• **LISTED RECORDS**:

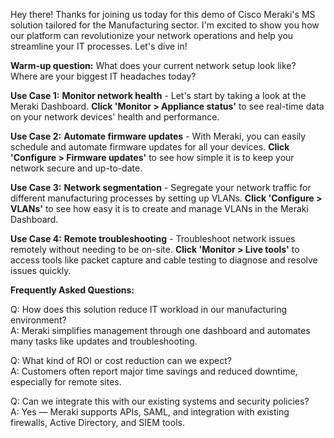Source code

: Hey there! Thanks for joining us today for this demo of Cisco Meraki's MS solution tailored for the Manufacturing sector. I'm excited to show you how our platform can revolutionize your network operations and help you streamline your IT processes. Let's dive in!

**Warm-up question:** What does your current network setup look like? Where are your biggest IT headaches today?

**Use Case 1:** **Monitor network health** - Let's start by taking a look at the Meraki Dashboard. **Click 'Monitor > Appliance status'** to see real-time data on your network devices' health and performance.

**Use Case 2:** **Automate firmware updates** - With Meraki, you can easily schedule and automate firmware updates for all your devices. **Click 'Configure > Firmware updates'** to see how simple it is to keep your network secure and up-to-date.

**Use Case 3:** **Network segmentation** - Segregate your network traffic for different manufacturing processes by setting up VLANs. **Click 'Configure > VLANs'** to see how easy it is to create and manage VLANs in the Meraki Dashboard.

**Use Case 4:** **Remote troubleshooting** - Troubleshoot network issues remotely without needing to be on-site. **Click 'Monitor > Live tools'** to access tools like packet capture and cable testing to diagnose and resolve issues quickly.

**Frequently Asked Questions:**

Q: How does this solution reduce IT workload in our manufacturing environment?  
A: Meraki simplifies management through one dashboard and automates many tasks like updates and troubleshooting.

Q: What kind of ROI or cost reduction can we expect?  
A: Customers often report major time savings and reduced downtime, especially for remote sites.

Q: Can we integrate this with our existing systems and security policies?  
A: Yes — Meraki supports APIs, SAML, and integration with existing firewalls, Active Directory, and SIEM tools.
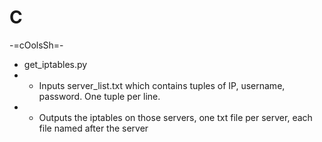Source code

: # C
-=cOolsSh=-

* get_iptables.py 
* - Inputs server_list.txt which contains tuples of IP, username, password.  One tuple per line.
* - Outputs the iptables on those servers, one txt file per server, each file named after the server
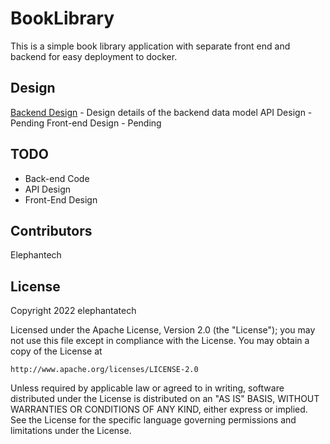 # BookLibrary

This is a simple book library application with separate front end and backend for easy deployment to docker.

## Design

[Backend Design]("./Backend-Design.md") - Design details of the backend data model
API Design - Pending
Front-end Design - Pending

## TODO

- Back-end Code
- API Design
- Front-End Design

## Contributors

Elephantech

## License

Copyright 2022 elephantatech

Licensed under the Apache License, Version 2.0 (the "License");
you may not use this file except in compliance with the License.
You may obtain a copy of the License at

    http://www.apache.org/licenses/LICENSE-2.0

Unless required by applicable law or agreed to in writing, software
distributed under the License is distributed on an "AS IS" BASIS,
WITHOUT WARRANTIES OR CONDITIONS OF ANY KIND, either express or implied.
See the License for the specific language governing permissions and
limitations under the License.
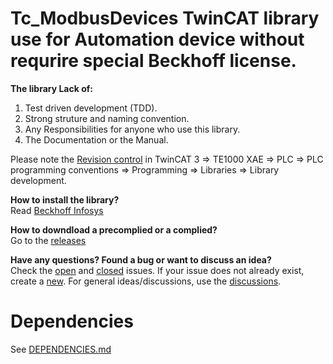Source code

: # Tc_ModbusDevices TwinCAT library use for Automation device without requrire special Beckhoff license.

**The library Lack of:**
1. Test driven development (TDD).
2. Strong struture and naming convention.
3. Any Responsibilities for anyone who use this library.
4. The Documentation or the Manual.

Please note the [Revision control](https://infosys.beckhoff.com/english.php?content=../content/1033/tc3_plc_intro/12049843211.html&id=) in TwinCAT 3 => TE1000 XAE => PLC => PLC programming conventions => Programming => Libraries => Library development.

**How to install the library?**  
Read [Beckhoff Infosys](https://infosys.beckhoff.com/english.php?content=../content/1033/tc3_plc_intro/4218300427.html&id=)

**How to downdload a precomplied or a complied?**  
Go to the [releases](https://github.com/phucpha/Tc_ModbusDevices/releases)

**Have any questions? Found a bug or want to discuss an idea?**  
Check the [open](https://github.com/phucpha/Tc_ModbusDevices/issues) and [closed](https://github.com/phucpha/Tc_ModbusDevices/issues?q=is%3Aissue%20state%3Aclosed) issues.
If your issue does not already exist, create a [new](https://github.com/phucpha/Tc_ModbusDevices/issues/new).
For general ideas/discussions, use the [discussions](https://github.com/phucpha/Tc_ModbusDevices/discussions).

# Dependencies
See [DEPENDENCIES.md](https://github.com/phucpha/Tc_ModbusDevices/blob/main/DEPENDENCIES.md)

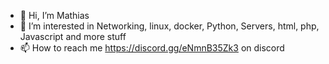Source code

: - 👋 Hi, I’m Mathias
- 👀 I’m interested in Networking, linux, docker, Python, Servers, html, php, Javascript and more stuff
- 📫 How to reach me https://discord.gg/eNmnB35Zk3 on discord
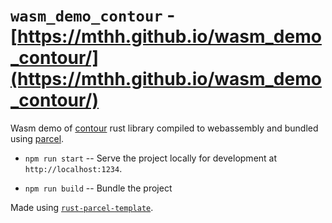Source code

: # `wasm_demo_contour` - [https://mthh.github.io/wasm_demo_contour/](https://mthh.github.io/wasm_demo_contour/)

Wasm demo of [contour](https://github.com/mthh/contour-rs) rust library compiled to webassembly and bundled using [parcel](https://github.com/parcel-bundler/parcel).

* `npm run start` -- Serve the project locally for development at `http://localhost:1234`.

* `npm run build` -- Bundle the project


Made using [`rust-parcel-template`](https://github.com/rustwasm/rust-parcel-template/).
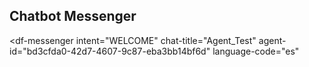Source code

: ## Chatbot Messenger
<script src="https://www.gstatic.com/dialogflow-console/fast/messenger/bootstrap.js?v=1"></script>
<df-messenger
  intent="WELCOME"
  chat-title="Agent_Test"
  agent-id="bd3cfda0-42d7-4607-9c87-eba3bb14bf6d"
  language-code="es"
></df-messenger>
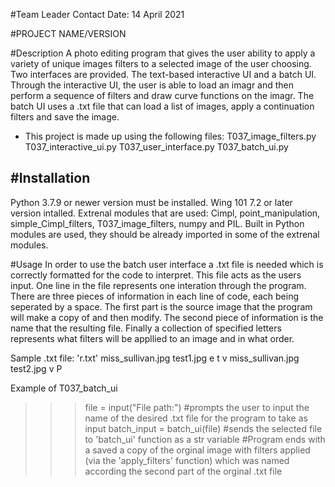 #Team Leader Contact
Date: 14 April 2021

#PROJECT NAME/VERSION

#Description
A photo editing program that gives the user ability to apply a variety of unique images filters to a selected image of the user choosing. Two interfaces are provided. The text-based interactive UI and a batch UI. Through the interactive UI, the user is able to load an imagr and then perform a sequence of filters and draw curve functions on the imagr. The batch UI uses a .txt file that can load a list of images, apply a continuation filters and save the image.

- This project is made up using the following files:
    T037_image_filters.py
    T037_interactive_ui.py
    T037_user_interface.py
    T037_batch_ui.py

#Installation
-------------
Python 3.7.9 or newer version must be installed. 
Wing 101 7.2 or later version intalled. 
Extrenal modules that are used: Cimpl, point_manipulation, simple_Cimpl_filters, T037_image_filters, numpy and PIL.
Built in Python modules are used, they should be already imported in some of the extrenal modules. 


#Usage
In order to use the batch user interface a .txt file is needed which is correctly formatted for the code to interpret.
This file acts as the users input. One line in the file represents one interation through the program. There are three pieces of information 
in each line of code, each being seperated by a space. The first part is the source image that the program will make a copy of and then modify. 
The second piece of information is the name that the resulting file. Finally a collection of specified letters represents what filters 
will be appllied to an image and in what order.

Sample .txt file: 'r.txt'
miss_sullivan.jpg test1.jpg e t v
miss_sullivan.jpg test2.jpg  v P

Example of T037_batch_ui
>>> file = input("File path:") #prompts the user to input the name of the desired .txt file for the program to take as input
>>> batch_input = batch_ui(file) #sends the selected file to 'batch_ui' function as a str variable
>>> #Program ends with a saved a copy of the orginal image with filters applied (via the 'apply_filters' function) which was named according the second part of the orginal .txt     file

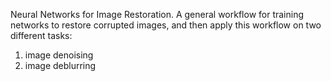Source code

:  Neural Networks for Image Restoration.
 A general workflow for training networks to restore corrupted images, and then apply this
 workflow on two different tasks: 
 1.  image denoising
 2. image deblurring
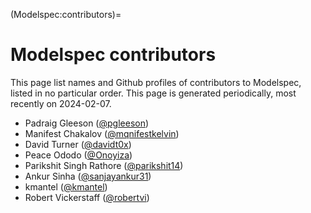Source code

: (Modelspec:contributors)=

# Modelspec contributors

This page list names and Github profiles of contributors to Modelspec, listed in no particular order.
This page is generated periodically, most recently on 2024-02-07.

- Padraig Gleeson ([@pgleeson](https://github.com/pgleeson))
- Manifest Chakalov  ([@mqnifestkelvin](https://github.com/mqnifestkelvin))
- David Turner ([@davidt0x](https://github.com/davidt0x))
- Peace Ododo ([@Onoyiza](https://github.com/Onoyiza))
- Parikshit Singh Rathore ([@parikshit14](https://github.com/parikshit14))
- Ankur Sinha ([@sanjayankur31](https://github.com/sanjayankur31))
- kmantel ([@kmantel](https://github.com/kmantel))
- Robert Vickerstaff ([@robertvi](https://github.com/robertvi))
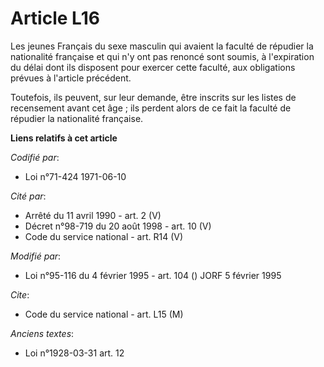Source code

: # Article L16

Les jeunes Français du sexe masculin qui avaient la faculté de répudier la nationalité française et qui n'y ont pas renoncé
sont soumis, à l'expiration du délai dont ils disposent pour exercer cette faculté, aux obligations prévues à l'article
précédent.

Toutefois, ils peuvent, sur leur demande, être inscrits sur les listes de recensement avant cet âge ; ils perdent alors de ce
fait la faculté de répudier la nationalité française.

**Liens relatifs à cet article**

_Codifié par_:

  - Loi n°71-424 1971-06-10

_Cité par_:

  - Arrêté du 11 avril 1990 - art. 2 (V)
  - Décret n°98-719 du 20 août 1998 - art. 10 (V)
  - Code du service national - art. R14 (V)

_Modifié par_:

  - Loi n°95-116 du 4 février 1995 - art. 104 () JORF 5 février 1995

_Cite_:

  - Code du service national - art. L15 (M)

_Anciens textes_:

  - Loi n°1928-03-31 art. 12
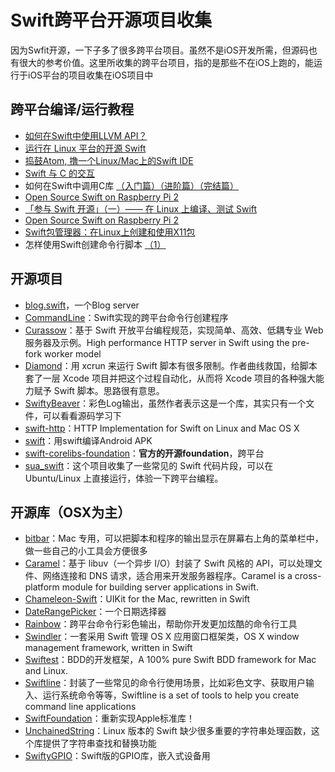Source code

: # Swift跨平台开源项目收集
因为Swfit开源，一下子多了很多跨平台项目。虽然不是iOS开发所需，但源码也有很大的参考价值。这里所收集的跨平台项目，指的是那些不在iOS上跑的，能运行于iOS平台的项目收集在iOS项目中

## 跨平台编译/运行教程
- [如何在Swift中使用LLVM API？][1]
- [运行在 Linux 平台的开源 Swift][2]
- [捣鼓Atom, 撸一个Linux/Mac上的Swift IDE][3]
- [Swift 与 C 的交互][4]
- 如何在Swift中调用C库 [（入门篇）][5][（进阶篇）][6][（完结篇）][7]
- [Open Source Swift on Raspberry Pi 2][8]
- [「参与 Swift 开源」（一）—— 在 Linux 上编译、测试 Swift][9]
- [Open Source Swift on Raspberry Pi 2][10]
- [Swift包管理器：在Linux上创建和使用X11包][11]
- 怎样使用Swift创建命令行脚本 [（1）][12]

## 开源项目
- [blog.swift][13]，一个Blog server
- [CommandLine][14]：Swift实现的跨平台命令行创建程序
- [Curassow][15]：基于 Swift 开放平台编程规范，实现简单、高效、低耦专业 Web 服务器及示例。High performance HTTP server in Swift using the pre-fork worker model
- [Diamond][16]：用 xcrun 来运行 Swift 脚本有很多限制。作者曲线救国，给脚本套了一层 Xcode 项目并把这个过程自动化，从而将 Xcode 项目的各种强大能力赋予 Swift 脚本。思路很有意思。
- [SwiftyBeaver][17]：彩色Log输出，虽然作者表示这是一个库，其实只有一个文件，可以看看源码学习下
- [swift-http][18]：HTTP Implementation for Swift on Linux and Mac OS X
- [swift][19]：用swift编译Android APK
- [swift-corelibs-foundation][20]：**官方的开源foundation**，跨平台
- [sua\_swift][21]：这个项目收集了一些常见的 Swift 代码片段，可以在 Ubuntu/Linux 上直接运行，体验一下跨平台编程。


## 开源库（OSX为主）
- [bitbar][22]：Mac 专用，可以把脚本和程序的输出显示在屏幕右上角的菜单栏中，做一些自己的小工具会方便很多
- [Caramel][23]：基于 libuv（一个异步 I/O）封装了 Swift 风格的 API，可以处理文件、网络连接和 DNS 请求，适合用来开发服务器程序。Caramel is a cross-platform module for building server applications in Swift.
- [Chameleon-Swift][24]：UIKit for the Mac, rewritten in Swift
- [DateRangePicker][25]：一个日期选择器
- [Rainbow][26]：跨平台命令行彩色输出，帮助你开发更加炫酷的命令行工具
- [Swindler][27]：一套采用 Swift 管理 OS X 应用窗口框架类，OS X window management framework, written in Swift
- [Swiftest][28]：BDD的开发框架，A 100% pure Swift BDD framework for Mac and Linux.
- [Swiftline][29]：封装了一些常见的命令行使用场景，比如彩色文字、获取用户输入、运行系统命令等等，Swiftline is a set of tools to help you create command line applications
- [SwiftFoundation][30]：重新实现Apple标准库！
- [UnchainedString][31]：Linux 版本的 Swift 缺少很多重要的字符串处理函数，这个库提供了字符串查找和替换功能
- [SwiftyGPIO][32]：Swift版的GPIO库，嵌入式设备用

[1]:	http://www.csdn.net/article/2015-12-07/2826407-Swift
[2]:	http://swiftcafe.io/2015/12/11/swift-linux/ "运行在 Linux 平台的开源 Swift"
[3]:	http://ios.dog/simple-swift-ide-on-atom/ "[翻译]捣鼓Atom, 撸一个Linux/Mac上的Swift IDE"
[4]:	https://realm.io/cn/news/pragma-chris-eidhof-swift-c/ "Swift 与 C 的交互"
[5]:	http://hearrain.com/2015/12/850 "如何在Swift中调用C库（入门篇）"
[6]:	http://hearrain.com/2016/01/853 "如何在Swift中调用C库（进阶篇）"
[7]:	http://hearrain.com/2016/01/855 "如何在Swift中调用C库（完结篇）"
[8]:	http://dev.iachieved.it/iachievedit/open-source-swift-on-raspberry-pi-2/ "Open Source Swift on Raspberry Pi 2"
[9]:	https://autolayout.club/2016/01/01/%E3%80%8C%E5%8F%82%E4%B8%8E-Swift-%E5%BC%80%E6%BA%90%E3%80%8D%EF%BC%88%E4%B8%80%EF%BC%89%E2%80%94%E2%80%94-%E5%9C%A8-Linux-%E4%B8%8A%E7%BC%96%E8%AF%91%E3%80%81%E6%B5%8B%E8%AF%95-Swift/ "「参与 Swift 开源」（一）—— 在 Linux 上编译、测试 Swift"
[10]:	http://dev.iachieved.it/iachievedit/open-source-swift-on-raspberry-pi-2/ "Open Source Swift on Raspberry Pi 2"
[11]:	http://swift.gg/2016/01/13/swift-ubuntu-x11-window-app/ "Swift包管理器：在Linux上创建和使用X11包"
[12]:	http://www.cocoachina.com/swift/20160121/14966.html
[13]:	https://github.com/lexrus/blog.swift "blog.swift"
[14]:	https://github.com/jatoben/CommandLine "CommandLine"
[15]:	https://github.com/kylef/Curassow "Curassow"
[16]:	https://github.com/johnno1962/Diamond "Diamond"
[17]:	https://github.com/skreutzberger/SwiftyBeaver "SwiftyBeaver"
[18]:	https://github.com/huytd/swift-http "swift-http"
[19]:	https://github.com/SwiftAndroid/swift "swift"
[20]:	https://github.com/apple/swift-corelibs-foundation "swift-corelibs-foundation"
[21]:	https://github.com/jpedrosa/sua_swift "sua_swift"
[22]:	https://github.com/matryer/bitbar "bitbar"
[23]:	https://github.com/CaramelForSwift/Caramel "Caramel"
[24]:	https://github.com/unifiedh/Chameleon-Swift "Chameleon-Swift"
[25]:	https://github.com/MrMage/DateRangePicker "DateRangePicker"
[26]:	https://github.com/onevcat/Rainbow "Rainbow"
[27]:	https://github.com/tmandry/Swindler "Swindler"
[28]:	https://github.com/bppr/Swiftest "Swiftest"
[29]:	https://github.com/Swiftline/Swiftline "Swiftline"
[30]:	https://github.com/PureSwift/SwiftFoundation "SwiftFoundation"
[31]:	https://github.com/dunkelstern/UnchainedString "UnchainedString"
[32]:	https://github.com/uraimo/SwiftyGPIO "SwiftyGPIO"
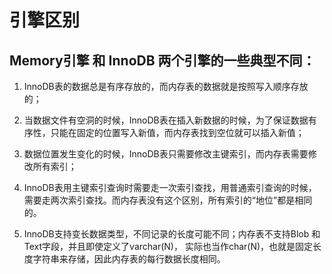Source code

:
# 引擎区别

## Memory引擎 和 InnoDB 两个引擎的一些典型不同：

1. InnoDB表的数据总是有序存放的，而内存表的数据就是按照写入顺序存放的；

2. 当数据文件有空洞的时候，InnoDB表在插入新数据的时候，为了保证数据有序性，只能在固定的位置写入新值，而内存表找到空位就可以插入新值；

3. 数据位置发生变化的时候，InnoDB表只需要修改主键索引，而内存表需要修改所有索引；

4. InnoDB表用主键索引查询时需要走一次索引查找，用普通索引查询的时候，需要走两次索引查找。而内存表没有这个区别，所有索引的“地位”都是相同的。

5. InnoDB支持变长数据类型，不同记录的长度可能不同；内存表不支持Blob 和 Text字段，并且即使定义了varchar(N)，
实际也当作char(N)，也就是固定长度字符串来存储，因此内存表的每行数据长度相同。
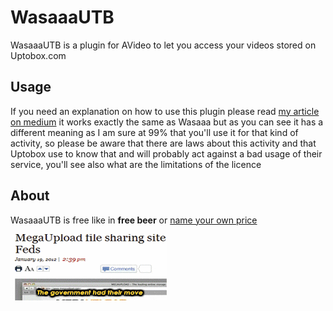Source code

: # WasaaaUTB

WasaaaUTB is a plugin for AVideo to let you access your videos stored on Uptobox.com

## Usage

If you need an explanation on how to use this plugin please read [my article on medium](https://medium.com/@nazimboudeffa/wasabi-plugin-for-youphptube-6f024cf12ff1?source=friends_link&sk=a6f3c6f3f0b79618fd17f148a26000d3) it works exactly the same as Wasaaa but as you can see it has a different meaning as I am sure at 99% that you'll use it for that kind of activity, so please be aware that there are laws about this activity and that Uptobox use to know that and will probably act against a bad usage of their service, you'll see also what are the limitations of the licence

## About

WasaaaUTB is free like in **free beer** or [name your own price](todo)

[![WasaaaUTB](WasaaaUTB.gif)](https://fr.tipeee.com/nazimboudeffa#reward-300065)
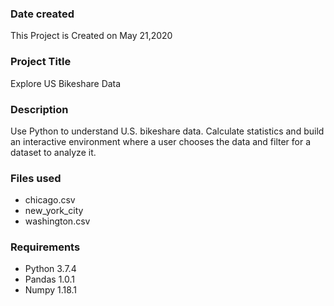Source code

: ### Date created
This Project is Created on May 21,2020

### Project Title
Explore US Bikeshare Data

### Description
Use Python to understand U.S. bikeshare data. Calculate statistics and build an interactive environment where a 
user chooses the data and filter for a dataset to analyze it.

### Files used

* chicago.csv
* new_york_city
* washington.csv

### Requirements
* Python 3.7.4
* Pandas 1.0.1
* Numpy 1.18.1
  

  
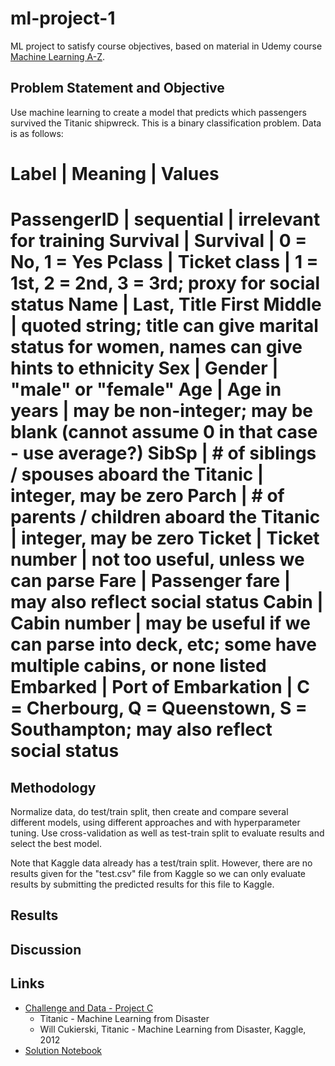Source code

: # ml-project-1
ML project to satisfy course objectives, based on material in 
Udemy course [Machine Learning A-Z](https://www.superdatascience.com/pages/machine-learning).

## Problem Statement and Objective
Use machine learning to create a model that predicts which passengers survived the Titanic shipwreck.
This is a binary classification problem.   Data is as follows:

Label    | Meaning | Values
====
PassengerID | sequential     | irrelevant for training
Survival    |	Survival     |	0 = No, 1 = Yes
Pclass	    | Ticket class	 | 1 = 1st, 2 = 2nd, 3 = 3rd; proxy for social status
Name        | Last, Title First Middle | quoted string; title can give marital status for women, names can give hints to ethnicity
Sex	        | Gender         | "male" or "female"
Age	        | Age in years	 | may be non-integer; may be blank (cannot assume 0 in that case - use average?)
SibSp	    | # of siblings / spouses aboard the Titanic | integer, may be zero
Parch	    | # of parents / children aboard the Titanic | integer, may be zero
Ticket	    | Ticket number	 | not too useful, unless we can parse
Fare	    | Passenger fare | may also reflect social status
Cabin	    | Cabin number	 | may be useful if we can parse into deck, etc; some have multiple cabins, or none listed
Embarked	| Port of Embarkation |	C = Cherbourg, Q = Queenstown, S = Southampton; may also reflect social status
====

## Methodology
Normalize data, do test/train split, then create and compare several different models,
using different approaches and with hyperparameter tuning.  Use cross-validation as well as
test-train split to evaluate results and select the best model.

Note that Kaggle data already has a test/train split.   However, there are no results given for the "test.csv" file
from Kaggle so we can only evaluate results by submitting the predicted results for this file to Kaggle.

## Results

## Discussion 

## Links
* [Challenge and Data - Project C](https://www.kaggle.com/competitions/titanic)
   - Titanic - Machine Learning from Disaster
   - Will Cukierski, Titanic - Machine Learning from Disaster, Kaggle, 2012
* [Solution Notebook](solution.ipynb)
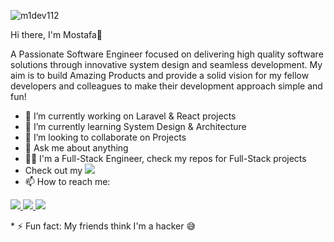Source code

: ![m1dev112](https://user-images.githubusercontent.com/81513055/212464161-466570bf-fab9-4e8a-a27f-f89111748b83.png)



Hi there, I'm Mostafa👋 
<p>A Passionate Software Engineer focused on delivering high quality software solutions through innovative system design and
seamless development. My aim is to build Amazing Products and provide a solid vision for my fellow developers and colleagues to make their development approach simple and fun!</p>

* 🔭 I’m currently working on Laravel & React projects
* 🌱 I’m currently learning System Design & Architecture 
* 👯 I’m looking to collaborate on Projects
* 💬 Ask me about anything
* 👨‍💻 I'm a Full-Stack Engineer, check my repos for Full-Stack projects
* Check out my <a style="cursor: pointer;" href="https://m1dev.vercel.app"><img style="cursor: pointer;" src="https://img.shields.io/badge/Portfolio-gray"></a>
* 📫 How to reach me: 
<p><a href="mostafaahmedmaa1@gmail.com"><img src="https://img.shields.io/badge/Gmail-D14836?style=for-the-badge&logo=gmail&logoColor=white"> </a>
<a href="https://www.linkedin.com/in/mostafamaa1/"><img src="https://img.shields.io/badge/LinkedIn-0077B5?style=for-the-badge&logo=linkedin&logoColor=white"> </a>
  <a href="https://www.instagram.com/m1devs/"><img src="https://img.shields.io/badge/Instagram-E4405F?style=for-the-badge&logo=instagram&logoColor=white"></a>
  </p>
* ⚡ Fun fact: My friends think I'm a hacker 😅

• **ACTIVITY**:
Please set down only the lines from the first line of the records above through the line that has "IT headaches today?", exactly, and not the pictures.

• **ANSWER FOR THIS EXERCISE**:
Source code

: Hey there! Thanks for joining us today for this demo of Cisco Meraki's MS solution tailored for the Manufacturing sector. I'm excited to show you how our platform can revolutionize your network operations and help you streamline your IT processes. Let's dive in!

**Warm-up question:** What does your current network setup look like? Where are your biggest IT headaches today?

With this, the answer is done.